There’s unlikely to be a major public outcry against any of the nominees given that polling consistently has shown that climate change ranks low on Americans’ list of concerns. Furthermore, Senate Democrats — despite many having vowed to act as a check on Mr. Trump’s environmental agenda — may be more inclined to spend their own political capital fighting Attorney General nominee Jeff Sessions, for example, rather than wage losing battles on climate change.
“There are too many fronts in the battle to win every skirmish,” Brandon Rottinghaus, a political science professor at the University of Houston, said of the danger Democrats face by spending too much time and effort opposing Mr. Pruitt, Mr. Perry and others.
“Climate change is an issue they can use to embarrass the nominees, but because of the partisan differences, they won’t get political traction with the public on it,” Mr. Rottinghaus continued. “Climate change is too politically muddled to win an election on, so it’s a losing issue for Democrats.”
Nevertheless, environmentalists are bent on keeping the issue in the public eye to the degree they’re able.

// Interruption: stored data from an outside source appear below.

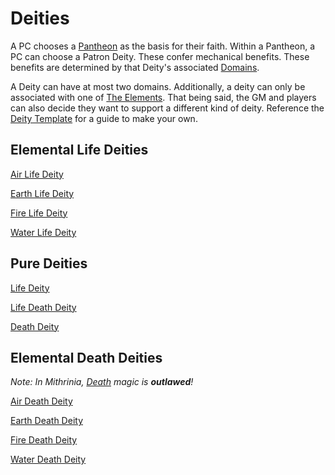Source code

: # Deities

A PC chooses a [Pantheon](Pantheons/Pantheons.md) as the basis for their faith. Within a Pantheon, a PC can choose a Patron Deity. These confer mechanical benefits. These benefits are determined by that Deity's associated [Domains](../Spells/Spell%20Domains/Spell%20Domains.md).

A Deity can have at most two domains. Additionally, a deity can only be associated with one of [The Elements](../Spells/Spell%20Domains/Spell%20Domains.md#The%20Elements). That being said, the GM and players can also decide they want to support a different kind of deity. Reference the [Deity Template](Deity%20Template.md) for a guide to make your own.

## Elemental Life Deities

[Air Life Deity](Deity%20Mechanics/Air%20Life%20Deity.md)

[Earth Life Deity](Deity%20Mechanics/Earth%20Life%20Deity.md)

[Fire Life Deity](Deity%20Mechanics/Fire%20Life%20Deity.md)

[Water Life Deity](Deity%20Mechanics/Water%20Life%20Deity.md)

## Pure Deities

[Life Deity](Deity%20Mechanics/Life%20Deity.md)

[Life Death Deity](Deity%20Mechanics/Life%20Death%20Deity.md)

[Death Deity](Deity%20Mechanics/Death%20Deity.md)

## Elemental Death Deities

*Note: In Mithrinia, [Death](../Spells/Spell%20Domains/Death.md) magic is **outlawed**!*

[Air Death Deity](Deity%20Mechanics/Air%20Death%20Deity.md)

[Earth Death Deity](Deity%20Mechanics/Earth%20Death%20Deity.md)

[Fire Death Deity](Deity%20Mechanics/Fire%20Death%20Deity.md)

[Water Death Deity](Deity%20Mechanics/Water%20Death%20Deity.md)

On Monday environmental groups such as the Sierra Club, 350.org, and others helped organize a series of nationwide protests known as the “Day Against Denial,” with the goal of pressuring senators to vote against so-called climate change deniers. The demonstrations were designed to keep the focus on climate change even as the issue is overshadowed in Washington.
Environmentalists demonstrated at the Maine office of Republican Sen. Susan M. Collins, the New York office of Senate Democratic Leader Charles E. Schumer, Republican Sen. Lindsey Graham’s South Carolina office and elsewhere across the country.
Other protests are expected as confirmation hearings for Mr. Pruitt and Mr. Perry draw closer.
“The fight to stop Trump’s climate-denial Cabinet is only the beginning. Our resistance to his fossil fuel-loving, climate-denying administration is more important than ever as inauguration approaches,” said May Boeve, executive director of 350.org.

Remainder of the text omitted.